RALEIGH — At the start of each North Carolina Leadership Forum, we ask our participants to introduce themselves by telling a story about a person or experience that helped make them who they are today.

Although I co-founded NCLF, based at Duke University, I can’t claim credit for this idea. It was my colleague Leslie Winner — a former state senator and foundation executive — who suggested we adapt it from another public-discourse program.

Since 2016, NCLF has brought together hundreds of leaders to talk about controversial issues. Our participants include public officials, business executives, nonprofit managers, and other civic leaders. They come from across North Carolina — and from across the political divide.

These are all busy people. At that first meeting, they usually expect us to dive right into our chosen topic (which this year will be how North Carolina should conduct its elections). Instead, we ask each to share a deeply personal story.

This isn’t misdirection. NCLF programs really are about robust conversation, even spirited debate. But fostering constructive engagement across political difference is possible only after building rapport. Trust me, it works.

On second thought, don’t just take my word for it. Try reading Alexandra Hudson’s new book The Soul of Civility: Timeless Principles to Heal Society and Ourselves. “Our contemporary social divisions have caused many people to end friendships or family relationships over differences in belief,” she writes. “This happens because we don’t make the distinction between people’s views and the people they are.”

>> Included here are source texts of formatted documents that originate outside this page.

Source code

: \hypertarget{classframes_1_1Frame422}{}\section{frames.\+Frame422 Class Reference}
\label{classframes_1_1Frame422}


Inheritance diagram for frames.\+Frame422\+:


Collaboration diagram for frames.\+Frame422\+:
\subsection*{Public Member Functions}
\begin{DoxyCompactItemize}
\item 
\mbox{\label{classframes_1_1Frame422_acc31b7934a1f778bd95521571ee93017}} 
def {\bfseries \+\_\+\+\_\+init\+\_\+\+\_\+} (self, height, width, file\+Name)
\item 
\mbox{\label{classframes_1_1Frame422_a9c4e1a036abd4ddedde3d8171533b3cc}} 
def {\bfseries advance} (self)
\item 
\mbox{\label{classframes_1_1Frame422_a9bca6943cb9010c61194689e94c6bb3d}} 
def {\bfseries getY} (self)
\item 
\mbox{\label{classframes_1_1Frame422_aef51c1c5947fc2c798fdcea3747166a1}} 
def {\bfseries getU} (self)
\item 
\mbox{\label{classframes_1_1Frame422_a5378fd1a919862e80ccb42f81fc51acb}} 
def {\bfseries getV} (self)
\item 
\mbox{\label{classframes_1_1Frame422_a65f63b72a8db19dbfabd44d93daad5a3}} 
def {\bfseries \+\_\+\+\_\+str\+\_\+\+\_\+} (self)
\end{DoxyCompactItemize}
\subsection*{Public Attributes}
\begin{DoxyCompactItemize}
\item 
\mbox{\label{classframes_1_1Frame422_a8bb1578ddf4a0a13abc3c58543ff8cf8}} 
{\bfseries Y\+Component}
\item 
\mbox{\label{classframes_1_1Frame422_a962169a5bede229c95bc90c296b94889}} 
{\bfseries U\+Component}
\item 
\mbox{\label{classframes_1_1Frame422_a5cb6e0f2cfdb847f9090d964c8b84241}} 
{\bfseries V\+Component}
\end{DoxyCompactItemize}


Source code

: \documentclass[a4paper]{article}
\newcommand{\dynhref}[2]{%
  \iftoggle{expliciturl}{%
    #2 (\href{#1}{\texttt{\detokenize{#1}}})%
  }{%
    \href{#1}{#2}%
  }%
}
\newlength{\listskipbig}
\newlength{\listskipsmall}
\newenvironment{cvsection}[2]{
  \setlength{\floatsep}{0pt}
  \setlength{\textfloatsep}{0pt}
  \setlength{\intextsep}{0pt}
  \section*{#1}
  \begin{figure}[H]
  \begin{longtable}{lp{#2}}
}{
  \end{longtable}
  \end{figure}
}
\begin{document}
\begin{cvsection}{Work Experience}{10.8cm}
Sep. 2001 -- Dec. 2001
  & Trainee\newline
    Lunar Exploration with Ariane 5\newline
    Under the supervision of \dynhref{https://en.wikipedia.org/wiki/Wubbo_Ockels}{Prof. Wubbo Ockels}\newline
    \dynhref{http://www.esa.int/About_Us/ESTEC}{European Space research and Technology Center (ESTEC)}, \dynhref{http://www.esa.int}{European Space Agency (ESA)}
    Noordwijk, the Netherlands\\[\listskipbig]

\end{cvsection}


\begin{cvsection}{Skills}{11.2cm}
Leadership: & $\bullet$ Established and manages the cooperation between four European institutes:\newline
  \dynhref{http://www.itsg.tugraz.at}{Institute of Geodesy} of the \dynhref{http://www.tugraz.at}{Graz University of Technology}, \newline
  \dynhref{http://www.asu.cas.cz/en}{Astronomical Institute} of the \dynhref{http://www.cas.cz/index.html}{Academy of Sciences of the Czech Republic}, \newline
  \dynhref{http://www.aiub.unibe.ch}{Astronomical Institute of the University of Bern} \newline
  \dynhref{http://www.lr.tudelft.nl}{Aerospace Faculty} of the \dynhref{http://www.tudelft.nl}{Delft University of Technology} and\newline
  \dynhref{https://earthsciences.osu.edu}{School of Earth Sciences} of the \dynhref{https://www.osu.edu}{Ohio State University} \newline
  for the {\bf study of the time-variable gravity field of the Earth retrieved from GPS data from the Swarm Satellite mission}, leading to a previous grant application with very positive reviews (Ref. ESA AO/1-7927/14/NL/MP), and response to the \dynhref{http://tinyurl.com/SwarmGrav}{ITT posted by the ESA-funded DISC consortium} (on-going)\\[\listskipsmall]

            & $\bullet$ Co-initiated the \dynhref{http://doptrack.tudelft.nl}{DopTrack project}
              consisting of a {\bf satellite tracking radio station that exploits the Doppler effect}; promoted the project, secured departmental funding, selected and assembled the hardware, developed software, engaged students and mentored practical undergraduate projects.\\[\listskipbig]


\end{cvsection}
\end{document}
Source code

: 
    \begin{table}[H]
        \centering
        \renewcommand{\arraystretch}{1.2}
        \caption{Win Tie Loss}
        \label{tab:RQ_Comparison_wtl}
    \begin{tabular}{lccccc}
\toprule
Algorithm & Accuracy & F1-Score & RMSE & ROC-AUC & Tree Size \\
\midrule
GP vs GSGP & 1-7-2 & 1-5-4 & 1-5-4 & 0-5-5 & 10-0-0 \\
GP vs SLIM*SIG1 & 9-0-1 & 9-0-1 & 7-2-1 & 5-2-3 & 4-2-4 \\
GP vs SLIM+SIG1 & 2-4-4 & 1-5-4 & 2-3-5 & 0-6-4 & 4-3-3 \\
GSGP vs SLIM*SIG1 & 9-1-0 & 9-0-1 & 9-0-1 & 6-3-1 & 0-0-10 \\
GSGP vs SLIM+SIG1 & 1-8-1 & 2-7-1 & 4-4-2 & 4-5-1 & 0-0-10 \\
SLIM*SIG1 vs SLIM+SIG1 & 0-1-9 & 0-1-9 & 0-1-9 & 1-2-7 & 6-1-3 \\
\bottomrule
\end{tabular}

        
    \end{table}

Deftly combining personal narrative, cogent argument, literary allusion, and historical example, Hudson urges readers not to despair about our present state of discourse but to do something about it.

For starters, we can all practice such virtues as patience, prudence, and tolerance. “Aristotle said that a city is a partnership for living well,” she writes. “He understood that friendship was the building block of a city, and that civil habits were the building block of friendship.”

Central to her argument is a distinction between the terms politeness and civility. The former, derived from a Latin word meaning to polish or make smooth, is about outward appearances. It is a technique, Hudson explains, sometimes even “a spectacle.” By contrast, civility comes from the Latin civilis, which denotes the status, conduct, and character required to be a fully realized member of a community, a civitas. It’s about who you are, or at least who you aspire to be, not how you look.

When we encounter others with whom we strongly disagree, the polite thing to do may be to change the subject, guard our tongues, or just walk away. Civility demands more of us. We shouldn’t demonize, ridicule, or try to destroy each other, to be sure, but that’s just the bare minimum of right conduct.

At each launch of a North Carolina Leadership Forum, I quote the conservative writer G.K. Chesterton’s insight that “people generally quarrel because they cannot argue.” A good argument isn’t performative. It requires active listening — that is, listening closely to alternative views not simply for the purpose of rebuttal but so you can truly understand why others think what they think.

While NCLF welcomes opportunities to find consensus among leaders, it leans harder into areas of disagreement. In healthy communities, we don’t assume that those with whom we differ must be dishonest, stupid, or evil. Such mutual respect makes it possible to work and live together. As messy as that can be sometimes, it sure beats the alternative.

Hudson makes precisely this point in The Soul of Civility. And like NCLF, she stresses how storytelling can build relationships, impart wisdom, and reveal truth. One of the first stories in recorded history, the epic of Gilgamesh, is itself a meditation on civility — how a cruel and egotistical tyrant became a better leader through friendship with a former enemy, Enkidu.

Our politics has become a cacophony of cruelty. The answer isn’t silence. It’s conversation. And it begins with an invitation: tell me your story.